Here’s where it gets kind of scary. Even if you try to be careful about online privacy and security, the internet machine isn’t dependent on specific facts you post. Big data algorithms gather tidbits of information and put them together to draw all sorts of conclusions about you: your mood, your health, your intention to change jobs or get a puppy, your religious or political affiliations, etc. What most people don’t realize is that inferred data doesn’t just consider the things you’ve explicitly said or posted online. It uses machine learning to draw conclusions, and it’s surprisingly accurate. In 2017, for example, academic researchers were able to use data from 40,000 Instagram photos to accurately predict depression in a group of 166 users.

Inferred data is also used to group you with people like yourself. And that’s when it can get weird. There have been reports of Facebook making friend recommendations among patients of the same psychiatrist or, even worse, the person your spouse is cheating on you with.

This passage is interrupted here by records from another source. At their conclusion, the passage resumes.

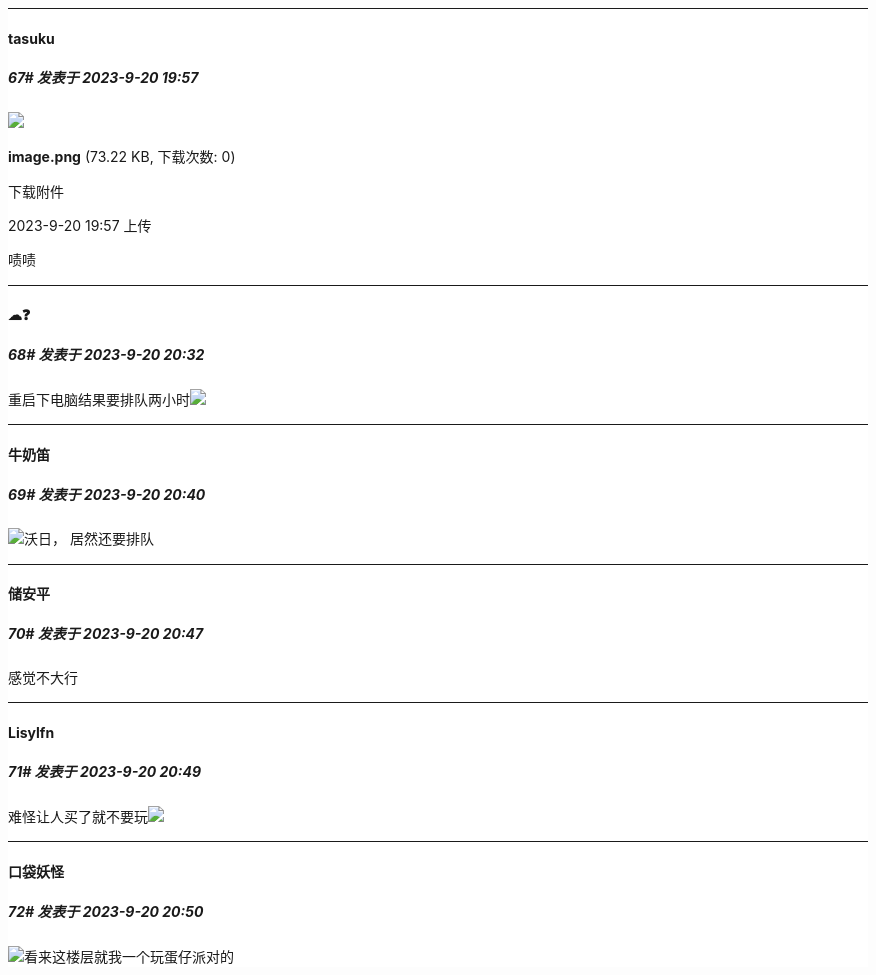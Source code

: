 
*****

####  tasuku  
##### 67#       发表于 2023-9-20 19:57

<img src="https://img.saraba1st.com/forum/202309/20/195727xrb2zv7vv7hubcco.png" referrerpolicy="no-referrer">

<strong>image.png</strong> (73.22 KB, 下载次数: 0)

下载附件

2023-9-20 19:57 上传

啧啧


*****

####  ☁❓  
##### 68#       发表于 2023-9-20 20:32

重启下电脑结果要排队两小时<img src="https://static.saraba1st.com/image/smiley/face2017/002.png" referrerpolicy="no-referrer">


*****

####  牛奶笛  
##### 69#       发表于 2023-9-20 20:40

<img src="https://static.saraba1st.com/image/smiley/face2017/067.png" referrerpolicy="no-referrer">沃日， 居然还要排队


*****

####  储安平  
##### 70#       发表于 2023-9-20 20:47

感觉不大行

*****

####  Lisylfn  
##### 71#       发表于 2023-9-20 20:49

难怪让人买了就不要玩<img src="https://static.saraba1st.com/image/smiley/face2017/067.png" referrerpolicy="no-referrer">

*****

####  口袋妖怪  
##### 72#       发表于 2023-9-20 20:50

<img src="https://static.saraba1st.com/image/smiley/face2017/067.png" referrerpolicy="no-referrer">看来这楼层就我一个玩蛋仔派对的
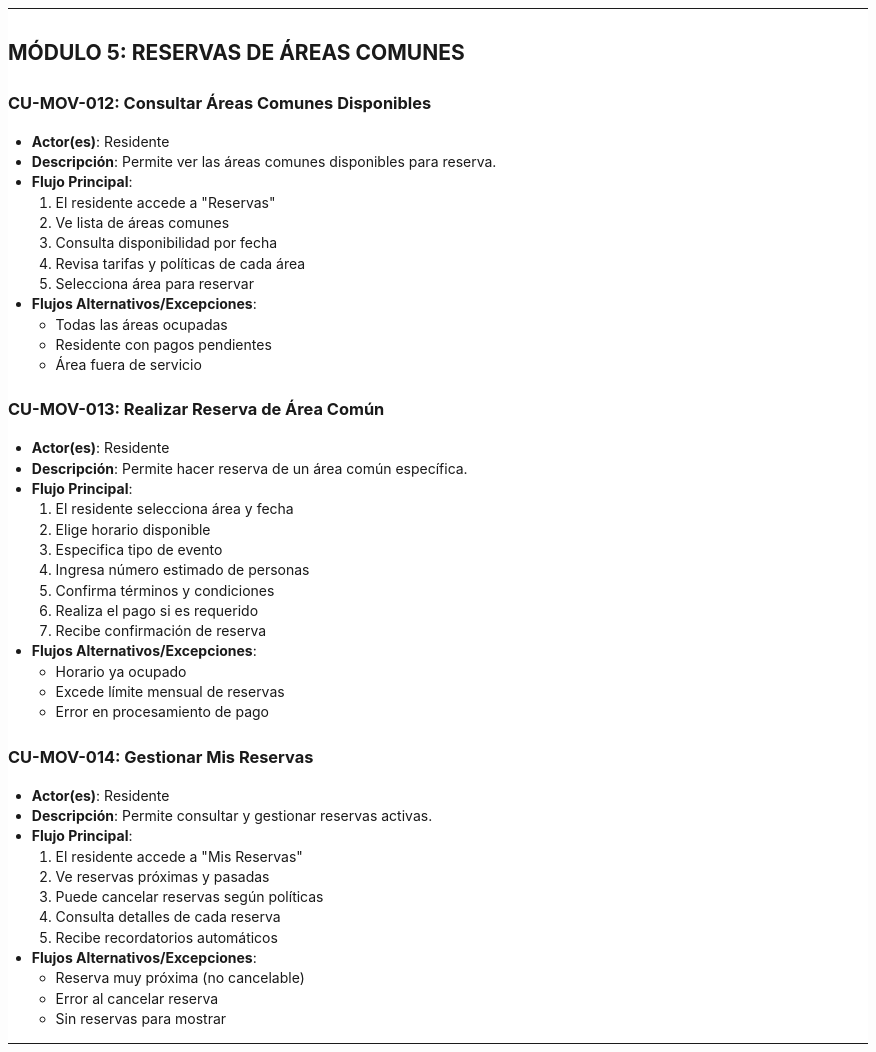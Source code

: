 
---

## MÓDULO 5: RESERVAS DE ÁREAS COMUNES

### CU-MOV-012: Consultar Áreas Comunes Disponibles
- **Actor(es)**: Residente
- **Descripción**: Permite ver las áreas comunes disponibles para reserva.
- **Flujo Principal**:
  1. El residente accede a "Reservas"
  2. Ve lista de áreas comunes
  3. Consulta disponibilidad por fecha
  4. Revisa tarifas y políticas de cada área
  5. Selecciona área para reservar
- **Flujos Alternativos/Excepciones**:
  - Todas las áreas ocupadas
  - Residente con pagos pendientes
  - Área fuera de servicio

### CU-MOV-013: Realizar Reserva de Área Común
- **Actor(es)**: Residente
- **Descripción**: Permite hacer reserva de un área común específica.
- **Flujo Principal**:
  1. El residente selecciona área y fecha
  2. Elige horario disponible
  3. Especifica tipo de evento
  4. Ingresa número estimado de personas
  5. Confirma términos y condiciones
  6. Realiza el pago si es requerido
  7. Recibe confirmación de reserva
- **Flujos Alternativos/Excepciones**:
  - Horario ya ocupado
  - Excede límite mensual de reservas
  - Error en procesamiento de pago

### CU-MOV-014: Gestionar Mis Reservas
- **Actor(es)**: Residente
- **Descripción**: Permite consultar y gestionar reservas activas.
- **Flujo Principal**:
  1. El residente accede a "Mis Reservas"
  2. Ve reservas próximas y pasadas
  3. Puede cancelar reservas según políticas
  4. Consulta detalles de cada reserva
  5. Recibe recordatorios automáticos
- **Flujos Alternativos/Excepciones**:
  - Reserva muy próxima (no cancelable)
  - Error al cancelar reserva
  - Sin reservas para mostrar

---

A little help from your friends…

social media privacyHave you ever downloaded an app only to see a screen asking permission to access your friends list, contact information, etc.? When you click “Yes,” you’re feeding the hungry data gods with your friends’ information. The app, Facebook, and other social media outlets will try to match that information to a profile they already have, giving them even more insight into that particular user. If they can’t match it to a known profile, they’ll use the individual’s phone number (from your contact list) to assign the user a shadow profile. Together with tracking pixels, they’ll record the user’s online activity and, eventually, place them in a social circle of people with similar online habits.

Third-party trackers

If I haven’t scared you away from your computer yet, hold on to your seat! Third-party tracking is when someone other than the site a user visits tracks the user’s activity on that site and, possibly, across the entire internet. If you have a favorite news site, for example, you probably expect that it tracks your activity across the site. What you may not know is that it’s made a deal with a third party to either sell them that information or for the third party to add its own tracking pixel that, from that point on, follows you everywhere you go.

But what about online privacy and security?

privacyAs users realize just how revealing their online activity is, demands for privacy are increasing. Laws like the EU’s General Data Protection Regulation and the California Consumer Privacy Act have made great strides by restricting the type of data that can be collected (there must be a demonstrable business need) and by requiring businesses to get explicit consent for each use of a person’s data. Other countries are working on similar laws.

In the U.S., it’s still buyer beware. Even if a business’s Terms of Use explain in detail how they gather, use, and store data, most of us don’t bother to read them. Of those who do, many will accept the terms if it’s the only way they can get the product or service they want.

While we’re still grappling with privacy laws, here are a few things you can do to maintain your privacy:

  • Use a tool like Firefox’s Lightbeam or Chrome’s TrackingObserver extensions to see just who’s tracking your online activity (first- and third-party).
  • Block any unwanted tracking. Start by making sure you have the most up-to-date version of your browser and reviewing your privacy settings. Some browsers have updated their options, giving you the ability to block third-party trackers, for instance. If you want even more protection, see what’s available in your browser’s extension store.
  • Take a course like this one from Udemy on how to protect your privacy online.

In 2019, it’s almost impossible to completely avoid the internet. Even if you could, the giant data machine can learn about you in other ways, like when a friend tags you in a photo. So until our laws catch up with our technology, my advice is to take these steps to protect as much of your internet privacy as you can and, other than that, just be aware of what’s going on out there. Don’t let the illusion of privacy make you too comfortable online.